==== Provided records
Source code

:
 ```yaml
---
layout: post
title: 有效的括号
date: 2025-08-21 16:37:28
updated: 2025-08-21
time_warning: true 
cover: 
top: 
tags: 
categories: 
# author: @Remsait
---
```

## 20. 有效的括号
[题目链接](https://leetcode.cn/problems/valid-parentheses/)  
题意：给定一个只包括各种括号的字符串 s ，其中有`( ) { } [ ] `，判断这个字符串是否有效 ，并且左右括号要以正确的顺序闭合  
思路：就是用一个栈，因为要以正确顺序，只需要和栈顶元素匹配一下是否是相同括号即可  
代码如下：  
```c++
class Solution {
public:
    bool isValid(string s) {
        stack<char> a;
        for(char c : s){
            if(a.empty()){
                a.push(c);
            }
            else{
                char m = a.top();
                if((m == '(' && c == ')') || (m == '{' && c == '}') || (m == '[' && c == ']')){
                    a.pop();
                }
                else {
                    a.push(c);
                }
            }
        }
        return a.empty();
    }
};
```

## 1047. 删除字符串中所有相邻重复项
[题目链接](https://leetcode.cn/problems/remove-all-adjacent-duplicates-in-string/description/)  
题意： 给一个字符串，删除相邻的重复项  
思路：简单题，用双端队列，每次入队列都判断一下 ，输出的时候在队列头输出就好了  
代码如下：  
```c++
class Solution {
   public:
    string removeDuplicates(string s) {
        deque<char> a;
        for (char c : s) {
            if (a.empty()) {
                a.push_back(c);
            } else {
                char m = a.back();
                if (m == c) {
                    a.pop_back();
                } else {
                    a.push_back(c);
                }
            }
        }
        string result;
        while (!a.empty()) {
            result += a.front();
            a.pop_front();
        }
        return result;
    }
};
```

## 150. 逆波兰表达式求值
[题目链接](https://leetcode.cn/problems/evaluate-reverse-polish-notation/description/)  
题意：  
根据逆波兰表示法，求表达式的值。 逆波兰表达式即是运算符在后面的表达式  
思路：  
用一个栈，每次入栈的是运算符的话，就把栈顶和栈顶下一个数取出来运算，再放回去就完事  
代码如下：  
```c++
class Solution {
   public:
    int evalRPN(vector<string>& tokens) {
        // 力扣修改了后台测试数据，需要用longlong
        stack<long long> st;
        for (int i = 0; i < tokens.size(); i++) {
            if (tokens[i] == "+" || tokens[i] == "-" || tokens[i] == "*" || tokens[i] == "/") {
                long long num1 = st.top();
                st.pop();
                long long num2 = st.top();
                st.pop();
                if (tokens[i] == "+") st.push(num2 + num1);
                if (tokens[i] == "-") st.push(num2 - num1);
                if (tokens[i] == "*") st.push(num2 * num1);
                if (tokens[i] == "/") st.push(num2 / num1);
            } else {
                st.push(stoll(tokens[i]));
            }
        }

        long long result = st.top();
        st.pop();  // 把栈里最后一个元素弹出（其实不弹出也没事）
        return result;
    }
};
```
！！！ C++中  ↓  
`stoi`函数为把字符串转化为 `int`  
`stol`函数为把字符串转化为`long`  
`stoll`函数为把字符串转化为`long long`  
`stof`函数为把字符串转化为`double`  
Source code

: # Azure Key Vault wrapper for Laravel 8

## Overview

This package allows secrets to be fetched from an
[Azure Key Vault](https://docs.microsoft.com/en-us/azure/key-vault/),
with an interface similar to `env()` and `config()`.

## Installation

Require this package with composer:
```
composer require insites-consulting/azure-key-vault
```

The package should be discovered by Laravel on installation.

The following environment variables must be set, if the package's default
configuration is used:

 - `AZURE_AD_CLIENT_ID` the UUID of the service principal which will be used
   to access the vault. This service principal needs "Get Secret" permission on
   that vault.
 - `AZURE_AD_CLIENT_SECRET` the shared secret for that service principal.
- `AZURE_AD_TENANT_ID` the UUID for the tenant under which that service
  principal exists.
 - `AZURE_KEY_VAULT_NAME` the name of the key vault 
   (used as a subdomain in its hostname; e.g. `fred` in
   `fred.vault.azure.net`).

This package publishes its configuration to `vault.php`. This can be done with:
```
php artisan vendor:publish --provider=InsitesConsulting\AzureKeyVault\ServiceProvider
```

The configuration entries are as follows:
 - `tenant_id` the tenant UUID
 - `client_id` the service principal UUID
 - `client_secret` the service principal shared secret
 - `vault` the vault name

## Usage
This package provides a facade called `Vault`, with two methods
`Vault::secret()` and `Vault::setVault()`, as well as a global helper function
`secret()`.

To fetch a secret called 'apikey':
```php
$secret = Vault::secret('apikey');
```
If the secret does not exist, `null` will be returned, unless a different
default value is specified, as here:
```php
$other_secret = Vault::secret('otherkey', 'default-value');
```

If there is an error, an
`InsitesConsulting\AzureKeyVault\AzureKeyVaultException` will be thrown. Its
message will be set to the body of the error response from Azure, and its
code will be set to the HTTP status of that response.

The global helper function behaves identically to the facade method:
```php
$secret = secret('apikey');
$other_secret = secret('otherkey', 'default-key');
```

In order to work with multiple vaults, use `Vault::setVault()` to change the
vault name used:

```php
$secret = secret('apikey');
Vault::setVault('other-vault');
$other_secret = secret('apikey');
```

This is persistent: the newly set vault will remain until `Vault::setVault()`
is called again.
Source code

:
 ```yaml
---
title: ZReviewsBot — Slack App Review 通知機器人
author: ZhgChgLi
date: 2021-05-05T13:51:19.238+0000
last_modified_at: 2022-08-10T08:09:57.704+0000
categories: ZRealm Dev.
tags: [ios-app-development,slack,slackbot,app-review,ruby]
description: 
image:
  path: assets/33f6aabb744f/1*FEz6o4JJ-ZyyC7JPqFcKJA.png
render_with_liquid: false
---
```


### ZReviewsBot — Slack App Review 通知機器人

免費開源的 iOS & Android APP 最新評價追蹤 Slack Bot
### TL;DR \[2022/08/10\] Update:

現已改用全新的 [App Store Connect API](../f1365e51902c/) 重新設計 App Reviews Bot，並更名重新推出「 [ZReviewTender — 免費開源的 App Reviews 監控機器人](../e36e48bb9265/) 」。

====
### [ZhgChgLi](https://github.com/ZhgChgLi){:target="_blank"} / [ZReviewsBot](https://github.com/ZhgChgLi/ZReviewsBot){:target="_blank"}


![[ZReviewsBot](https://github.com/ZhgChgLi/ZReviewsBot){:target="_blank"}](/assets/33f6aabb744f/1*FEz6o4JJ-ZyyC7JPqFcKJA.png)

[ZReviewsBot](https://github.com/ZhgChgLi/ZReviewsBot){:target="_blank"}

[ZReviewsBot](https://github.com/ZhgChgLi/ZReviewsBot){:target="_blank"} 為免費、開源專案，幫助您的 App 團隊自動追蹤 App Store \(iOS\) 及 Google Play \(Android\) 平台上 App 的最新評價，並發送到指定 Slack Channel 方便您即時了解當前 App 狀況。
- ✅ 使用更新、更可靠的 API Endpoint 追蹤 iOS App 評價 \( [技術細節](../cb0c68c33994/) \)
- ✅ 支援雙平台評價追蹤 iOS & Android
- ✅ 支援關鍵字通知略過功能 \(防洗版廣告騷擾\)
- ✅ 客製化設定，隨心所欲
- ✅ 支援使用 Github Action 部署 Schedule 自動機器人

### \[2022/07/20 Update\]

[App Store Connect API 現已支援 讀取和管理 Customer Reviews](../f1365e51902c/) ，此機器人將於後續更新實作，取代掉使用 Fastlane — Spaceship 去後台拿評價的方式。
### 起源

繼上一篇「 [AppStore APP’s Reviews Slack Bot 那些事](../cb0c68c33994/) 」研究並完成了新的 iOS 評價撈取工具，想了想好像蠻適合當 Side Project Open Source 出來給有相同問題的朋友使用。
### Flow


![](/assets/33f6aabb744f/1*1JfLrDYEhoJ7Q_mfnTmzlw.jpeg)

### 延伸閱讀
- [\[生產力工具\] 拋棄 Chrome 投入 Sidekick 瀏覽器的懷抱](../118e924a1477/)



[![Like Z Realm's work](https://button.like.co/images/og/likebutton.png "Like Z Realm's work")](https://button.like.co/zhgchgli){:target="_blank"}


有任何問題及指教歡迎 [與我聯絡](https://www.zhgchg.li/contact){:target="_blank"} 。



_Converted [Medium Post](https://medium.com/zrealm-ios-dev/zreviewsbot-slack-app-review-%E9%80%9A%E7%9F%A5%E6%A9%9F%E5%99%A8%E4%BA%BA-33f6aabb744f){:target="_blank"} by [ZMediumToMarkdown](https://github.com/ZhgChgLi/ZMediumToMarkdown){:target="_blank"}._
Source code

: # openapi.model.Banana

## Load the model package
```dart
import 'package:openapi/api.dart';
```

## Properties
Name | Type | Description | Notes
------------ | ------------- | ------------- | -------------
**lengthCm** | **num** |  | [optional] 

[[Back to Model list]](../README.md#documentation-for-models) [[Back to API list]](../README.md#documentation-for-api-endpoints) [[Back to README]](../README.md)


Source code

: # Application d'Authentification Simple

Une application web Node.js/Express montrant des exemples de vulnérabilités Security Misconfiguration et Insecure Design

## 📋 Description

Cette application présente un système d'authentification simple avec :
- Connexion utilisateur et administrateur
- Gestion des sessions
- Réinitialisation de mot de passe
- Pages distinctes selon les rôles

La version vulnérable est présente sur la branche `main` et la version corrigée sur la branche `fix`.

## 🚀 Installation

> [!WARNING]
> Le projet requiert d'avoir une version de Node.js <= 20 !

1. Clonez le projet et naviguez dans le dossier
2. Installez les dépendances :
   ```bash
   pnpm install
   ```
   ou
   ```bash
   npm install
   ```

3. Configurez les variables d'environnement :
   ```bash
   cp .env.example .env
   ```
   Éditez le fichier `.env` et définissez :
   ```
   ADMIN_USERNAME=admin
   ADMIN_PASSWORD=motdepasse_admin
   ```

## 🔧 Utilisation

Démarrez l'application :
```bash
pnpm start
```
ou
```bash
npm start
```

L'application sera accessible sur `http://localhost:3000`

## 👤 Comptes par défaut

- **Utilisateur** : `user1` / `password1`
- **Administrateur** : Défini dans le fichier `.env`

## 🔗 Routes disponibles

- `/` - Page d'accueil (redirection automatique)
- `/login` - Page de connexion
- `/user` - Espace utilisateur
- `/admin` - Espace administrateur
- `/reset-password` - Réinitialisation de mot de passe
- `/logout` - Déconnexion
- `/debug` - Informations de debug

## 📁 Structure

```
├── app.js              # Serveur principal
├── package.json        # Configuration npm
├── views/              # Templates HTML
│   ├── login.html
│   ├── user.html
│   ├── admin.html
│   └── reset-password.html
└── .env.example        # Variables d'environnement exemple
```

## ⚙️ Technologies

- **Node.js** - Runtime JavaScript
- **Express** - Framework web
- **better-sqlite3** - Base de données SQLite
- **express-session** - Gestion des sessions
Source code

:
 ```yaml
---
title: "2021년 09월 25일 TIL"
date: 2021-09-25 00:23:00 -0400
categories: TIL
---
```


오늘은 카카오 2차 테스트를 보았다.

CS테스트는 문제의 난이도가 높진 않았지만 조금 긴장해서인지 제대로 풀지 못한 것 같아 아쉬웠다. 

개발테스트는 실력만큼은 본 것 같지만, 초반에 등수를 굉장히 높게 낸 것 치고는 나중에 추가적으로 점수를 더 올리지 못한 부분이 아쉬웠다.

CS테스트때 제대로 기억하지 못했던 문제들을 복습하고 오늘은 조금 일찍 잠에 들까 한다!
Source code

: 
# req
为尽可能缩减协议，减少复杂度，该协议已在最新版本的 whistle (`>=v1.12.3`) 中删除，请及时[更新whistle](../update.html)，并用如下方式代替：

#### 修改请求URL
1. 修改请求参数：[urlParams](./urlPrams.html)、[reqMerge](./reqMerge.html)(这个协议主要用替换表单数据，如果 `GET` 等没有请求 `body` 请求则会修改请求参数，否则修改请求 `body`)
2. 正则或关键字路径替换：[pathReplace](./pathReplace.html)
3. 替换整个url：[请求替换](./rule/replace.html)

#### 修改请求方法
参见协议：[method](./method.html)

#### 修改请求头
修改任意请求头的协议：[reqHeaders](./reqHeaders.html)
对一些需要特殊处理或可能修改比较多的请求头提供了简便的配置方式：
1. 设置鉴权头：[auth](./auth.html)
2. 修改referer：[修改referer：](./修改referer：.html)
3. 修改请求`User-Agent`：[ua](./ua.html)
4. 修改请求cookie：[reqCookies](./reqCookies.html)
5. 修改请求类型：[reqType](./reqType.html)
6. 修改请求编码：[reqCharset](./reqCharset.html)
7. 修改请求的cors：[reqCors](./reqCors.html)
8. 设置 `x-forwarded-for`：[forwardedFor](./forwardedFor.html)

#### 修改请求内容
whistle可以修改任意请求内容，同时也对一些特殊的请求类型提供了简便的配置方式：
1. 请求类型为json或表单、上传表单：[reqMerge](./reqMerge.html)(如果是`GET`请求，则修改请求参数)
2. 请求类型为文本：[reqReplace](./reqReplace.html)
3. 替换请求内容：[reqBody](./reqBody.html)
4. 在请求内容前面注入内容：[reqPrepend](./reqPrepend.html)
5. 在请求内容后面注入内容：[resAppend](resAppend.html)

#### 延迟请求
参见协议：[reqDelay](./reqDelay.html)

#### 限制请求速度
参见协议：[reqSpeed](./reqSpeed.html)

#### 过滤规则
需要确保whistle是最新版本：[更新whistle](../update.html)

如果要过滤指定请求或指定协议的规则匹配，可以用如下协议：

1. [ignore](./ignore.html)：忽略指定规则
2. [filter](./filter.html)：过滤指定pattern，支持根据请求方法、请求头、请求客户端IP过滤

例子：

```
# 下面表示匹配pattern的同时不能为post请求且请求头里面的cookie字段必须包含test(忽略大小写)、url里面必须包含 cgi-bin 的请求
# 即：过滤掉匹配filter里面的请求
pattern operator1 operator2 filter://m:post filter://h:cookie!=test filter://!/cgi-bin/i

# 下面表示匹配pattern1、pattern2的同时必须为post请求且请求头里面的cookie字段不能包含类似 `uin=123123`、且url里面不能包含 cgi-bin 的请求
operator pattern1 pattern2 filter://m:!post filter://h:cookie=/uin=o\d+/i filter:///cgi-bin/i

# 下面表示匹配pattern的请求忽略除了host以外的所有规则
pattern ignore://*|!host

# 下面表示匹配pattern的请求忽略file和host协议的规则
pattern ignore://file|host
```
========
A word-for-word copy of the lines above from the one with "6. 修改请求编码：[req" through the one with "1. [ignore](./ignore.html)：忽略指定规则", inclusive, is the only output wanted.

*Task output:*
6. 修改请求编码：[reqCharset](./reqCharset.html)
7. 修改请求的cors：[reqCors](./reqCors.html)
8. 设置 `x-forwarded-for`：[forwardedFor](./forwardedFor.html)

#### 修改请求内容
whistle可以修改任意请求内容，同时也对一些特殊的请求类型提供了简便的配置方式：
1. 请求类型为json或表单、上传表单：[reqMerge](./reqMerge.html)(如果是`GET`请求，则修改请求参数)
2. 请求类型为文本：[reqReplace](./reqReplace.html)
3. 替换请求内容：[reqBody](./reqBody.html)
4. 在请求内容前面注入内容：[reqPrepend](./reqPrepend.html)
5. 在请求内容后面注入内容：[resAppend](resAppend.html)

#### 延迟请求
参见协议：[reqDelay](./reqDelay.html)

#### 限制请求速度
参见协议：[reqSpeed](./reqSpeed.html)

#### 过滤规则
需要确保whistle是最新版本：[更新whistle](../update.html)

如果要过滤指定请求或指定协议的规则匹配，可以用如下协议：

1. [ignore](./ignore.html)：忽略指定规则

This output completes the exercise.